Puerto Rico's Population Grows For First Time In 15 Years

Puerto Rico’s population increased in 2019 for the first time in nearly 15 years, according to a federal statistics report released Monday.

The United States territory of 3.2 million people experienced a slight population increase of 0.01%, or 340 inhabitants, from 2018 to 2019, according to the Puerto Rico Institute of Statistics

The institute collaborates with the U.S. Census Bureau as part of the Federal State Cooperative for Population Estimates by providing necessary information related to Puerto Rico’s count.

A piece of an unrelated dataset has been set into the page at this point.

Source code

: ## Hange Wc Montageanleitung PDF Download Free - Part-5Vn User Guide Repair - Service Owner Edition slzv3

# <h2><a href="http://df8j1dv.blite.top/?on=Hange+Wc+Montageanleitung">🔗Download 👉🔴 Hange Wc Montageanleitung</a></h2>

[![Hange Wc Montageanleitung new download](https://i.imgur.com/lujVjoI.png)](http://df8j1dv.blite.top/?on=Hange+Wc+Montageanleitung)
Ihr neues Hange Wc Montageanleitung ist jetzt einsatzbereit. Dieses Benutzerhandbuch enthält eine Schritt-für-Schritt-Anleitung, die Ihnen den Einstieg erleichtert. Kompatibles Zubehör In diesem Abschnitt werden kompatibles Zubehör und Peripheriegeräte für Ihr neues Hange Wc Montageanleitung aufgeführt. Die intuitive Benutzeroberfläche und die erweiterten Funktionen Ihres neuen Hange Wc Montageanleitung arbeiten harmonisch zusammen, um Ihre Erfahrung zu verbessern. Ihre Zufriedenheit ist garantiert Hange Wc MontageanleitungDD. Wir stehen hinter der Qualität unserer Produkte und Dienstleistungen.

Puerto Rico had seen a total population drop of more than 630,000 since its peak in 2004, as more people decided to migrate to the U.S. mainlandparticularly Florida ― amid an economic recession that weakened the island for more than a dozen years starting in 2006. In 2017, the island was more than $70 billion in debt and had an unemployment rate of about 10%, which was more than twice the national rate.

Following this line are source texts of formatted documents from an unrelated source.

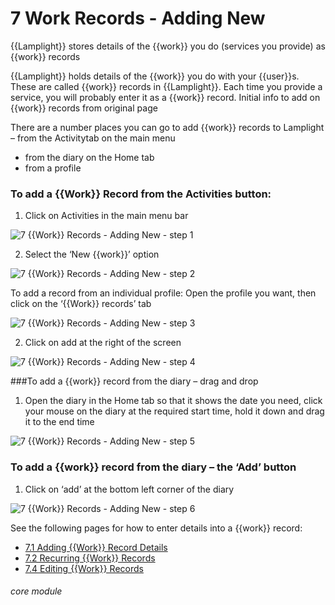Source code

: # 7 Work Records - Adding New

{{Lamplight}} stores details of the {{work}} you do (services you provide) as {{work}} records

{{Lamplight}} holds details of the {{work}} you do with your {{user}}s. These are called {{work}} records in {{Lamplight}}. Each time you provide a service, you will probably enter it as a {{work}} record. Initial info to add on {{work}} records from original page

There are a number places you can go to add {{work}} records to Lamplight 
– from the Activitytab on the main menu
- from the diary on the Home tab
- from a profile

### To add a {{Work}} Record from the Activities button:
1. Click on Activities in the main menu bar

![7 {{Work}} Records - Adding New - step 1](7_Work_Records_-_Adding_New_im_1.png)

2. Select the ‘New {{work}}’ option

![7 {{Work}} Records - Adding New - step 2](7_Work_Records_-_Adding_New_im_2.png)

To add a record from an individual profile:
Open the profile you want, then click on the ‘{{Work}} records’ tab

![7 {{Work}} Records - Adding New - step 3](7_Work_Records_-_Adding_New_im_3.png)

2. Click on add at the right of the screen

![7 {{Work}} Records - Adding New - step 4](7_Work_Records_-_Adding_New_im_4.png)

###To add a {{work}} record from the diary – drag and drop
1. Open the diary in the Home tab so that it shows the date you need, click your mouse on the diary at the required start time, hold it down and drag it to the end time

![7 {{Work}} Records - Adding New - step 5](7_Work_Records_-_Adding_New_im_5.png)

### To add a {{work}} record from the diary – the ‘Add’ button
1. Click on ‘add’ at the bottom left corner of the diary

![7 {{Work}} Records - Adding New - step 6](7_Work_Records_-_Adding_New_im_6.png)

See the following pages for how to enter details into a {{work}} record:
- [7.1 Adding {{Work}} Record Details](/help/index/p/7.1)
- [7.2 Recurring {{Work}} Records](/help/index/p/7.2)
- [7.4 Editing {{Work}} Records](/help/index/p/7.4)


###### core module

The exodus intensified when the island was ravaged by Hurricane Maria and Hurricane Irma, disasters that left Puerto Rico with few resources, a high death toll and very little help from the Trump administration.

Puerto Rico’s government faced intense criticism from residents over its lack of transparency regarding the death toll from Maria, initially putting the number at 64 people. But a New York Times report from December 2017 said that 1,052 more people died across the island as a result of the hurricane, and a Harvard research study from June 2018 put the number even higher, at 4,645. The Puerto Rican government eventually acknowledged in August 2018 that 2,975 people died in the aftermath of Hurricane Maria.

The island saw a historic net migration loss last year after the Category 4 storm, with a 3.9% decline. About 123,000 more people left than moved to Puerto Rico from 2017 to 2018, compared with 78,000 the previous year, according to the Pew Research Center. The net migration loss in Puerto Rico didn’t pass 6,000 each year from 2000 to 2009.

Census projections from 2017 had estimated the island’s population would decline to less than 3 million by 2050, making the slight increase in Monday’s report a significant change.